## AIM OF THE EXERCISE
Check every line of the entries that follow, and copy the ones containing "step".

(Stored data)
────────────────────

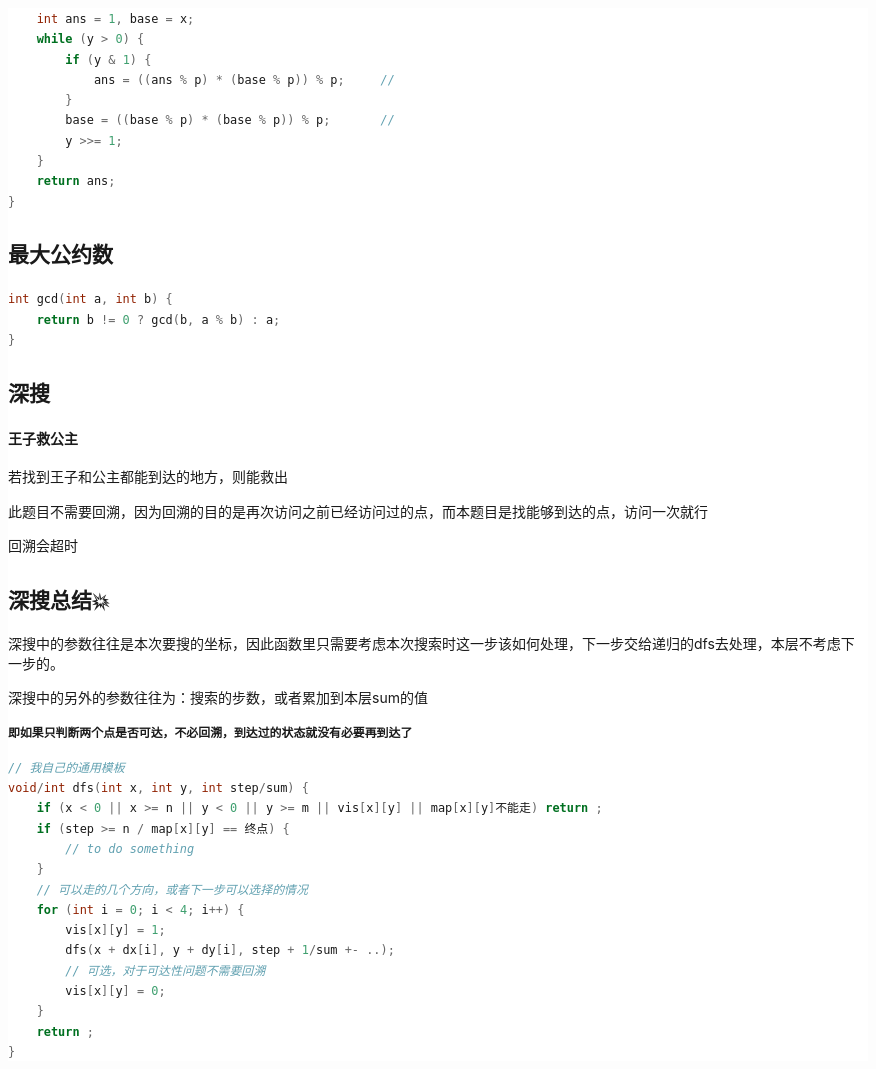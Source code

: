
 ```cpp
    int ans = 1, base = x;
    while (y > 0) {
    	if (y & 1) {
            ans = ((ans % p) * (base % p)) % p; 	//
        }
        base = ((base % p) * (base % p)) % p; 		//
        y >>= 1;
    }
    return ans;
}
```

## 最大公约数

```cpp
int gcd(int a, int b) {
	return b != 0 ? gcd(b, a % b) : a;
}
```

## 深搜

#### 王子救公主

若找到王子和公主都能到达的地方，则能救出

此题目不需要回溯，因为回溯的目的是再次访问之前已经访问过的点，而本题目是找能够到达的点，访问一次就行

回溯会超时

## 深搜总结:boom:

深搜中的参数往往是本次要搜的坐标，因此函数里只需要考虑本次搜索时这一步该如何处理，下一步交给递归的dfs去处理，本层不考虑下一步的。

深搜中的另外的参数往往为：搜索的步数，或者累加到本层sum的值

**`即如果只判断两个点是否可达，不必回溯，到达过的状态就没有必要再到达了`**

```cpp
// 我自己的通用模板
void/int dfs(int x, int y, int step/sum) {
    if (x < 0 || x >= n || y < 0 || y >= m || vis[x][y] || map[x][y]不能走) return ;
    if (step >= n / map[x][y] == 终点) {
        // to do something
    }
    // 可以走的几个方向，或者下一步可以选择的情况
    for (int i = 0; i < 4; i++) {
        vis[x][y] = 1;
        dfs(x + dx[i], y + dy[i], step + 1/sum +- ..);
        // 可选，对于可达性问题不需要回溯
        vis[x][y] = 0;
    }
    return ;
}
```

────────────────────

## RESPONSE FOR THIS EXERCISE
void/int dfs(int x, int y, int step/sum) {
    if (step >= n / map[x][y] == 终点) {
        dfs(x + dx[i], y + dy[i], step + 1/sum +- ..);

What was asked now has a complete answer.